REQUIREMENT
Images should be omitted while the rest of the data is duplicated exactly.

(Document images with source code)
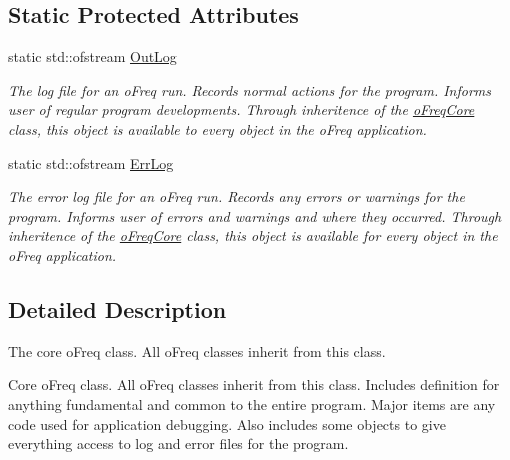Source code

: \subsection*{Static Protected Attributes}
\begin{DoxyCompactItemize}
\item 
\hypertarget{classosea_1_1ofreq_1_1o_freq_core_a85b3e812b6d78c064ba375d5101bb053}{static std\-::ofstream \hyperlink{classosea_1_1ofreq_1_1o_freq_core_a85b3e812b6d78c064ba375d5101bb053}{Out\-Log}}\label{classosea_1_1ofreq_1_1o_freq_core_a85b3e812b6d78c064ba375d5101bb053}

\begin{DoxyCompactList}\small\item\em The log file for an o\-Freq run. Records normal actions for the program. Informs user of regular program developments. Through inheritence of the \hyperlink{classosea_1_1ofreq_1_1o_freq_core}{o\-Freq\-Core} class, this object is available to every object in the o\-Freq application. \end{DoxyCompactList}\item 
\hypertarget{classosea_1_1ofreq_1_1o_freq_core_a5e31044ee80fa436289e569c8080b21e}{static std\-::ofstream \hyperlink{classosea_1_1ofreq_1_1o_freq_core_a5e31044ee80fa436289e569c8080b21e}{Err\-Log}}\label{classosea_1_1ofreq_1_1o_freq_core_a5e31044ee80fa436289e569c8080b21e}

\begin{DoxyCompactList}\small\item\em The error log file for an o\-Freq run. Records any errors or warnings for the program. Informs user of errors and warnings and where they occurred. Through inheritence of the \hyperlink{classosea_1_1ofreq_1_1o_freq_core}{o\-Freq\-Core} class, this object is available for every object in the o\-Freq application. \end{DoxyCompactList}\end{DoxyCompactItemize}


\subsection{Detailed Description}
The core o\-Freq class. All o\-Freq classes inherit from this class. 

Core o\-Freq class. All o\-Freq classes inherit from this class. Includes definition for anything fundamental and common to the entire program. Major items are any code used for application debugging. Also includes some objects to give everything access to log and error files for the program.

SOLVED EXERCISE
Source code

: \subsection*{Static Protected Attributes}
\begin{DoxyCompactItemize}
\item 
\hypertarget{classosea_1_1ofreq_1_1o_freq_core_a85b3e812b6d78c064ba375d5101bb053}{static std\-::ofstream \hyperlink{classosea_1_1ofreq_1_1o_freq_core_a85b3e812b6d78c064ba375d5101bb053}{Out\-Log}}\label{classosea_1_1ofreq_1_1o_freq_core_a85b3e812b6d78c064ba375d5101bb053}

\begin{DoxyCompactList}\small\item\em The log file for an o\-Freq run. Records normal actions for the program. Informs user of regular program developments. Through inheritence of the \hyperlink{classosea_1_1ofreq_1_1o_freq_core}{o\-Freq\-Core} class, this object is available to every object in the o\-Freq application. \end{DoxyCompactList}\item 
\hypertarget{classosea_1_1ofreq_1_1o_freq_core_a5e31044ee80fa436289e569c8080b21e}{static std\-::ofstream \hyperlink{classosea_1_1ofreq_1_1o_freq_core_a5e31044ee80fa436289e569c8080b21e}{Err\-Log}}\label{classosea_1_1ofreq_1_1o_freq_core_a5e31044ee80fa436289e569c8080b21e}

\begin{DoxyCompactList}\small\item\em The error log file for an o\-Freq run. Records any errors or warnings for the program. Informs user of errors and warnings and where they occurred. Through inheritence of the \hyperlink{classosea_1_1ofreq_1_1o_freq_core}{o\-Freq\-Core} class, this object is available for every object in the o\-Freq application. \end{DoxyCompactList}\end{DoxyCompactItemize}


\subsection{Detailed Description}
The core o\-Freq class. All o\-Freq classes inherit from this class. 

Core o\-Freq class. All o\-Freq classes inherit from this class. Includes definition for anything fundamental and common to the entire program. Major items are any code used for application debugging. Also includes some objects to give everything access to log and error files for the program.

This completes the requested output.